_Material for the task:_
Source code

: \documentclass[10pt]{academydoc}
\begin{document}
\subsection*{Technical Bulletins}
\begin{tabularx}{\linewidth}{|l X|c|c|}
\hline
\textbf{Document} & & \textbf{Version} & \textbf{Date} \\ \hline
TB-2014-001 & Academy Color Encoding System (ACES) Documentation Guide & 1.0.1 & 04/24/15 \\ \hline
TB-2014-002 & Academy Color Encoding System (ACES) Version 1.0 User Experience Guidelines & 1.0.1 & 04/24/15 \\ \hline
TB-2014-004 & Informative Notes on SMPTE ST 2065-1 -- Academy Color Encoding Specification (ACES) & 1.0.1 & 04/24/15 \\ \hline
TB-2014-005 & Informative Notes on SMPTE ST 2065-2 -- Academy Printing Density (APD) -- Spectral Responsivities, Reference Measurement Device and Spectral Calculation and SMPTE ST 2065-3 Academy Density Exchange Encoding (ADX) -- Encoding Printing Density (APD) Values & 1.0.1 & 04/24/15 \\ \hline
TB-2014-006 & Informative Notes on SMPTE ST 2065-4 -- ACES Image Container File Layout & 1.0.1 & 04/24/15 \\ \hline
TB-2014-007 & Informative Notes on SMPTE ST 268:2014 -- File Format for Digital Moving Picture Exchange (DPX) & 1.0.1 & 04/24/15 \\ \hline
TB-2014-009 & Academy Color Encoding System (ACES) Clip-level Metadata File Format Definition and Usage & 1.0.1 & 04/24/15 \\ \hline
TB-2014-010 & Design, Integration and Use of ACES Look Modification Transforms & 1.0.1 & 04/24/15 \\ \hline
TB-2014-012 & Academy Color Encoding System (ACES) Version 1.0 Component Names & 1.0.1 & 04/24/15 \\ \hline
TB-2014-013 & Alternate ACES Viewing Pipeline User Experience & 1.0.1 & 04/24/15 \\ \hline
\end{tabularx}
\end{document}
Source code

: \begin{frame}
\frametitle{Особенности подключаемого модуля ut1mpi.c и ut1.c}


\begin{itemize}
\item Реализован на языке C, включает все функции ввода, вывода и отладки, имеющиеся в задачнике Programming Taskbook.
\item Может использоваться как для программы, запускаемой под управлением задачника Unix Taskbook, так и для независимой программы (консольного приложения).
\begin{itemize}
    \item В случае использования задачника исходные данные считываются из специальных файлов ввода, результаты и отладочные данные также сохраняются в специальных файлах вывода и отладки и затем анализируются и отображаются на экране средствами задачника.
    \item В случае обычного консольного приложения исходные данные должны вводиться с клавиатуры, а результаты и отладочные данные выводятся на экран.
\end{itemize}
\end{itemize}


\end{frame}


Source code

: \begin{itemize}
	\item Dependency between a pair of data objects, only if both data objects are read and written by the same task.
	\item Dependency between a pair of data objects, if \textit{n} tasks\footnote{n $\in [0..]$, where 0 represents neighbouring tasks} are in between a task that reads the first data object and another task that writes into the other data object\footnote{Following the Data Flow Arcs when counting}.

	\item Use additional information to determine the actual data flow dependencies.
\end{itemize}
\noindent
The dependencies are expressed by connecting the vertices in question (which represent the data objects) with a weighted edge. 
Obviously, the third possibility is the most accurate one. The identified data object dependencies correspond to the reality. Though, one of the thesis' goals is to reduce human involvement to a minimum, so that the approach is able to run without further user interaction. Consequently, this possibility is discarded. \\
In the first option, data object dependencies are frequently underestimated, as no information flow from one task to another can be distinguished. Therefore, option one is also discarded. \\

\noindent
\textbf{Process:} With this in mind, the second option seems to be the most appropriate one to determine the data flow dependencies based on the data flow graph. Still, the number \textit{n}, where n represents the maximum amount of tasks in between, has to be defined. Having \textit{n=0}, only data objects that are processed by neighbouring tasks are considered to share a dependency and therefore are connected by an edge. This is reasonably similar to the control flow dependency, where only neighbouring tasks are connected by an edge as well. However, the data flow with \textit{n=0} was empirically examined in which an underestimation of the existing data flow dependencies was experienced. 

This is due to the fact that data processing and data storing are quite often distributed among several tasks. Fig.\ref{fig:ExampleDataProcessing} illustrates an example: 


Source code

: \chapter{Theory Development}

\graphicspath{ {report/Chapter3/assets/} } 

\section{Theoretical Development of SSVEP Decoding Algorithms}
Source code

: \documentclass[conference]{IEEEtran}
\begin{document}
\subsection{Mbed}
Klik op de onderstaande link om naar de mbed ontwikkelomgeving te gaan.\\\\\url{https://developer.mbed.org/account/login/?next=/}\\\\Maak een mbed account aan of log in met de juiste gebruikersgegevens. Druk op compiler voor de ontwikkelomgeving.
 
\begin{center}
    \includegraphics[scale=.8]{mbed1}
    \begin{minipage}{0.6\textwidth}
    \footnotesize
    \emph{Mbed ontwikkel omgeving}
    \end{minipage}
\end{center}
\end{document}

_Exercise instructions:_
Your answer should be the lines above that contain the word "вывода", copied out.

_Written answer:_
\item Реализован на языке C, включает все функции ввода, вывода и отладки, имеющиеся в задачнике Programming Taskbook.
    \item В случае использования задачника исходные данные считываются из специальных файлов ввода, результаты и отладочные данные также сохраняются в специальных файлах вывода и отладки и затем анализируются и отображаются на экране средствами задачника.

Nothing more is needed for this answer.